2011-08-29 Thread Hector Santos

Keith Moore wrote:

On Aug 27, 2011, at 10:31 AM, John Levine wrote:


TLS for session privacy is nice, but I find negligible value in a
little lock icon in my browser that means only that one of the several
dozen cert issuers configured into my browser, most of whom I've never
heard of, and many of whom aren't even the organization in the cert
name, signed something.


+1.  IMO browser vendors have made TLS nearly useless for web browsing 
by including so many default CAs; some with dubious integrity, and a 
few with a demonstrated lack of integrity.

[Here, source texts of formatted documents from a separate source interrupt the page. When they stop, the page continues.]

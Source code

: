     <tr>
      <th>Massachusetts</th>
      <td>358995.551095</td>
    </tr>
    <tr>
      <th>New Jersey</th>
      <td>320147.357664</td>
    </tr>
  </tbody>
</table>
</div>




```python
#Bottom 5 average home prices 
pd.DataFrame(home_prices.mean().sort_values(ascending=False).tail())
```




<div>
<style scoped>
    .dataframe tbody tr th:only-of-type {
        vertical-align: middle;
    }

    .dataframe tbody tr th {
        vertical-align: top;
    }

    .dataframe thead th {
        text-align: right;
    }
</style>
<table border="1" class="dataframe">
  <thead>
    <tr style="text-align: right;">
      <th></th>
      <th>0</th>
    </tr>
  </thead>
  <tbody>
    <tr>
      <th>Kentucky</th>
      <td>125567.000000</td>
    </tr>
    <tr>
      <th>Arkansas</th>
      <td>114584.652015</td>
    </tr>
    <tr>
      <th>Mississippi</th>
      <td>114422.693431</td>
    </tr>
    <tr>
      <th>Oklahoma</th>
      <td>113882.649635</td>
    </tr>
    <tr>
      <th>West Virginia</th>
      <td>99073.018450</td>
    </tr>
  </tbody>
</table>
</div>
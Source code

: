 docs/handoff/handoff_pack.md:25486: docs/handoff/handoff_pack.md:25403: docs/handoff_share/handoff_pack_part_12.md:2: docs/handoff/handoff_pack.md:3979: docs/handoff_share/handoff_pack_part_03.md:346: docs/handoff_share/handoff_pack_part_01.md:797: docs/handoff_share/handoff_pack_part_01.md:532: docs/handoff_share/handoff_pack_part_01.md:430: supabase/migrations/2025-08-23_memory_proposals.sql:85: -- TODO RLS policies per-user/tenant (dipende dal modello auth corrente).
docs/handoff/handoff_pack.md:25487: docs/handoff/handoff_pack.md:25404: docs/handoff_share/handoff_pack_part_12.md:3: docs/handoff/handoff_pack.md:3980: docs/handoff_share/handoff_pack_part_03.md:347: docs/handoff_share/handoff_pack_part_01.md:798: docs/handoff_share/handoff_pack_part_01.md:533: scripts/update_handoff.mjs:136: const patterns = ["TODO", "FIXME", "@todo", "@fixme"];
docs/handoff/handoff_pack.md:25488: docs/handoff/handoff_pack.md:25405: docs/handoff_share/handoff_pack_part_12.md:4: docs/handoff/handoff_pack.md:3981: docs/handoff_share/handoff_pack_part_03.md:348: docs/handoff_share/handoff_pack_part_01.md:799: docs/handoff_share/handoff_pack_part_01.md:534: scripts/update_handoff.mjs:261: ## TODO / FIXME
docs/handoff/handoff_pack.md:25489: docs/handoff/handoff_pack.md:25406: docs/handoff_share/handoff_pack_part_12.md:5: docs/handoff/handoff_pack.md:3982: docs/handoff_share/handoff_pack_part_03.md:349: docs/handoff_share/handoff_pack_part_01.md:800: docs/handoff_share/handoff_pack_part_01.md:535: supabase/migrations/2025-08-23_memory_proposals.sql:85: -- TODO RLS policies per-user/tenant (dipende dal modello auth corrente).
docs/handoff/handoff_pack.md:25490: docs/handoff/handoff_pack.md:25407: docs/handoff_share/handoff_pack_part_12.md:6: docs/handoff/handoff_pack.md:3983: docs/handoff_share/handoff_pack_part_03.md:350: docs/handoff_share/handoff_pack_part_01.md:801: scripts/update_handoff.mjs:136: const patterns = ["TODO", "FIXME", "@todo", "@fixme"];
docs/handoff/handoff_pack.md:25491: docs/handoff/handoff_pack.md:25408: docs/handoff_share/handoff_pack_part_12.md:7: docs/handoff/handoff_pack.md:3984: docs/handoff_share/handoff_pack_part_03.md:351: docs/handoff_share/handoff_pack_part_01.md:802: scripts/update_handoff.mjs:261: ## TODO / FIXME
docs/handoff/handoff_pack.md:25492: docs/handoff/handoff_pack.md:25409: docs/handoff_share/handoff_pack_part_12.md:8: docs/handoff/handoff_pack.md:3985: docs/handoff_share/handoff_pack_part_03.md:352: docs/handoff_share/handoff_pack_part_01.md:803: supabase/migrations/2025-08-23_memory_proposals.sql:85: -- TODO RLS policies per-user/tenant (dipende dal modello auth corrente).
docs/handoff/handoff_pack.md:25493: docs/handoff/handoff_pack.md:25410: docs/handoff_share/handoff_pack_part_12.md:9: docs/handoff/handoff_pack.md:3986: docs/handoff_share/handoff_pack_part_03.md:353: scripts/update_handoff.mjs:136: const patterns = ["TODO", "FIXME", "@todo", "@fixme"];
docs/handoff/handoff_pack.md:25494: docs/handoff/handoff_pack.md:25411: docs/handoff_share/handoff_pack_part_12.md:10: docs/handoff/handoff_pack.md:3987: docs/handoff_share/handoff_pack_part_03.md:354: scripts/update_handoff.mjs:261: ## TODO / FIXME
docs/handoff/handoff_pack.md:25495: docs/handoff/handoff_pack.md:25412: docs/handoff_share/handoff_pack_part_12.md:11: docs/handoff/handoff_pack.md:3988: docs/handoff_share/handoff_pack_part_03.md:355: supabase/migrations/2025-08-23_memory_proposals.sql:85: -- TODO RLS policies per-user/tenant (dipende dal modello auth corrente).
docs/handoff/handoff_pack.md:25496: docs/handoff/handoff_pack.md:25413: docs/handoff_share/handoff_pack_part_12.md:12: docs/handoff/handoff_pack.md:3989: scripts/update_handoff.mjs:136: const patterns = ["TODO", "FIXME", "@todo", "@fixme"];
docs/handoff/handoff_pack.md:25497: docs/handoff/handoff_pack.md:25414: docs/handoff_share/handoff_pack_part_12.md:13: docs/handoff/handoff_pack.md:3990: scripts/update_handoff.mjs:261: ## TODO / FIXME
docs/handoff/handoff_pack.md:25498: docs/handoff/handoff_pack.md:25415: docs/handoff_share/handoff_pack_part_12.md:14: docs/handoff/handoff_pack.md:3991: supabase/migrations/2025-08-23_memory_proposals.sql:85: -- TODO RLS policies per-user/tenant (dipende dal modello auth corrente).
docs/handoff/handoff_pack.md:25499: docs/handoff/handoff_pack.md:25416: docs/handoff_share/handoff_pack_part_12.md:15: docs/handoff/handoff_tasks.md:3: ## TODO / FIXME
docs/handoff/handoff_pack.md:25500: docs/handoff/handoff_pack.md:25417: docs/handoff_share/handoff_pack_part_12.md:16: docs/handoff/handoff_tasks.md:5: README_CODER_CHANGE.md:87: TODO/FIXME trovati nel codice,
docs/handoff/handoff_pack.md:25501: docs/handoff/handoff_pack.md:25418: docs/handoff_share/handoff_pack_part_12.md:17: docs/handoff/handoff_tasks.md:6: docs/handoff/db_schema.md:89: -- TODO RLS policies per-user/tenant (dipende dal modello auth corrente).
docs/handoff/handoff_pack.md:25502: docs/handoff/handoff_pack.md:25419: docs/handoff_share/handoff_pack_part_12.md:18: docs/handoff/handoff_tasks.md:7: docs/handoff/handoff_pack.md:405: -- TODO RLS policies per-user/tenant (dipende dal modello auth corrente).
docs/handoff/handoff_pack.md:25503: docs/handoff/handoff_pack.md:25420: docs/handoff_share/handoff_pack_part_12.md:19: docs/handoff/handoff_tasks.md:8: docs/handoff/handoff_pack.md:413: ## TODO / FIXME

Interesting viewpoint.  Are you advocating for a monopoly or oligopoly 
centralization?


I having read anyone mention OCSP (Online Certificate Status Protocol) 
which use to be off by default, but appears to be enabled by default 
now by updated browsers. It was a painful to solve a customer problem 
when most browser work fine with a brand new certificate but failed 
when newer browser had OCSP enabled.  Some miscommunication issue on 
the type of certificate brought and wildcard domains.  The CA has 
revoked it but only via OSCP was it detectable.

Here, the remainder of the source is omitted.